Role of Na(+)-H(+) exchange in the modulation of L-type Ca(2+) current during fluid pressure in rat ventricular myocytes.

Application of fluid pressure (FP) using pressurized fluid flow suppresses the L-type Ca(2+) current through both enhancement of Ca(2+) release and intracellular acidosis in ventricular myocytes. As FP-induced intracellular acidosis is more severe during the inhibition of Na(+)-H(+) exchange (NHE), we examined the possible role of NHE in the regulation of I(Ca) during FP exposure using HOE642 (cariporide), a specific NHE inhibitor. A flow of pressurized (~16 dyn/cm(2)) fluid was applied onto single rat ventricular myocytes, and the I(Ca) was monitored using a whole-cell patch-clamp under HEPES-buffered conditions. In cells pre-exposed to FP, additional treatment with HOE642 dose-dependently suppressed the I(Ca) (IC(50) = 0.97 ± 0.12 μM) without altering current-voltage relationships and inactivation time constants. In contrast, the I(Ca) in control cells was not altered by HOE642. The HOE642 induced a left shift in the steady-state inactivation curve.
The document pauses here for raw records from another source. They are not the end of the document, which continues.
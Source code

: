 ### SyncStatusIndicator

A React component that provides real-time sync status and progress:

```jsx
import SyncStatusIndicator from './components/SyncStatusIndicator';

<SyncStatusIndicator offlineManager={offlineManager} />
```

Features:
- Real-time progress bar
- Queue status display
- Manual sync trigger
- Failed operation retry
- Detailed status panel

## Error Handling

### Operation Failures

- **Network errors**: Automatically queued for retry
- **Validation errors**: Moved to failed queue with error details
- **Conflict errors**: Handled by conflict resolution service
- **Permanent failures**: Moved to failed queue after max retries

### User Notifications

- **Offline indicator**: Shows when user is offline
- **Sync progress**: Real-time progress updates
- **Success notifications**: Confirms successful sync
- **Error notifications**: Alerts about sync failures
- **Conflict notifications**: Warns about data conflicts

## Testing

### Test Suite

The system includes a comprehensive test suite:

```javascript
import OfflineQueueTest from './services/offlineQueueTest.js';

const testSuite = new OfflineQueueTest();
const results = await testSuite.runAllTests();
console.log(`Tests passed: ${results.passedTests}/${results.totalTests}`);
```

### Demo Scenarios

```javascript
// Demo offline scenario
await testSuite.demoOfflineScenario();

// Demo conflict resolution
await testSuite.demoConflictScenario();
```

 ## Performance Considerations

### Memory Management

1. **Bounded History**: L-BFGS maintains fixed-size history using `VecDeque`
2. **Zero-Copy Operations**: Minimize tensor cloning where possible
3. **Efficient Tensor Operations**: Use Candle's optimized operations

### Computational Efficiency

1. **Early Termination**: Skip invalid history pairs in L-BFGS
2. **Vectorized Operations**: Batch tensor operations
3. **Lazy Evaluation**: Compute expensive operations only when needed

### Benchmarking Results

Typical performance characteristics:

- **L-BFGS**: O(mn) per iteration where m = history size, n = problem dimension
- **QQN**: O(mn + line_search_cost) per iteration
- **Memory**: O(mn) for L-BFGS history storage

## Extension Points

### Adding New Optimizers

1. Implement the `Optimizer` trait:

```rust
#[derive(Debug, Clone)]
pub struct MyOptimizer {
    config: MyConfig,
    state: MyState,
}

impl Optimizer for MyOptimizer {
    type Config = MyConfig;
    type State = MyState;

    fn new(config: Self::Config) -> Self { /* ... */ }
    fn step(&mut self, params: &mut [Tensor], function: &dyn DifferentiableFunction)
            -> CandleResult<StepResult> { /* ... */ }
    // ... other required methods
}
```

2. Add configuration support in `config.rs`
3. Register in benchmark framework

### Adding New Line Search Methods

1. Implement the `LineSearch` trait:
The suppressive effect of HOE642 on the I(Ca) under FP was not altered by intracellular high Ca(2+) buffering. Replacement of external Cl(-) with aspartate to inhibit the Cl(-)-dependent acid loader eliminated the inhibitory effect of HOE642 on I(Ca). These results suggest that NHE may attenuate FP-induced I(Ca) suppression by preventing intracellular H(+) accumulation in rat ventricular myocytes and that NHE activity may not be involved in the Ca(2+)-dependent inhibition of the I(Ca) during FP exposure.